[[ Supplied data, beginning ]]

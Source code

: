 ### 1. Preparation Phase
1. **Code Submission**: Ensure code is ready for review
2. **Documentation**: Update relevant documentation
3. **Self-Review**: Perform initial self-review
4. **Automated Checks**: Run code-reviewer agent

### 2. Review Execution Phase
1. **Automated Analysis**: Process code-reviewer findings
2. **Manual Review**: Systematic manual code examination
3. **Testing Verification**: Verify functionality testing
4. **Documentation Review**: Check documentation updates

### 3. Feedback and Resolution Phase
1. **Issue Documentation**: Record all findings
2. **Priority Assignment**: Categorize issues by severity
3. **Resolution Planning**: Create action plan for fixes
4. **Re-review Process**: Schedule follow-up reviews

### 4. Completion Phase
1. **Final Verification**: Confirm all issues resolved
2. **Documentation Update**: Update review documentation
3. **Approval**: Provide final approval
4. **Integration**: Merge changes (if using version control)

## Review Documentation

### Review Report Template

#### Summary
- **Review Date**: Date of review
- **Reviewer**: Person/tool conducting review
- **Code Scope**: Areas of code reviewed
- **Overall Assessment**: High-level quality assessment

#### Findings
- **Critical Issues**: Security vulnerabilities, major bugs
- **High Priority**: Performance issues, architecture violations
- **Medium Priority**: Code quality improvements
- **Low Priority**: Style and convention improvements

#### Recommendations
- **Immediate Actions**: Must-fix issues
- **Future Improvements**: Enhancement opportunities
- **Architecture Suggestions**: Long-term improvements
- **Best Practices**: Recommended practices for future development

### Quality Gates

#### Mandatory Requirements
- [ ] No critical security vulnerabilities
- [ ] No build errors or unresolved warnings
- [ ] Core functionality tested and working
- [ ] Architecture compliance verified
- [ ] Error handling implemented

[[ Supplied data, end ]]

[Exercise aim] The answer should be the entries, given again without a single difference.

[Output for this exercise]
Source code

: ### 1. Preparation Phase
1. **Code Submission**: Ensure code is ready for review
2. **Documentation**: Update relevant documentation
3. **Self-Review**: Perform initial self-review
4. **Automated Checks**: Run code-reviewer agent

### 2. Review Execution Phase
1. **Automated Analysis**: Process code-reviewer findings
2. **Manual Review**: Systematic manual code examination
3. **Testing Verification**: Verify functionality testing
4. **Documentation Review**: Check documentation updates

### 3. Feedback and Resolution Phase
1. **Issue Documentation**: Record all findings
2. **Priority Assignment**: Categorize issues by severity
3. **Resolution Planning**: Create action plan for fixes
4. **Re-review Process**: Schedule follow-up reviews

### 4. Completion Phase
1. **Final Verification**: Confirm all issues resolved
2. **Documentation Update**: Update review documentation
3. **Approval**: Provide final approval
4. **Integration**: Merge changes (if using version control)

## Review Documentation

### Review Report Template

#### Summary
- **Review Date**: Date of review
- **Reviewer**: Person/tool conducting review
- **Code Scope**: Areas of code reviewed
- **Overall Assessment**: High-level quality assessment

#### Findings
- **Critical Issues**: Security vulnerabilities, major bugs
- **High Priority**: Performance issues, architecture violations
- **Medium Priority**: Code quality improvements
- **Low Priority**: Style and convention improvements

#### Recommendations
- **Immediate Actions**: Must-fix issues
- **Future Improvements**: Enhancement opportunities
- **Architecture Suggestions**: Long-term improvements
- **Best Practices**: Recommended practices for future development

### Quality Gates

#### Mandatory Requirements
- [ ] No critical security vulnerabilities
- [ ] No build errors or unresolved warnings
- [ ] Core functionality tested and working
- [ ] Architecture compliance verified
- [ ] Error handling implemented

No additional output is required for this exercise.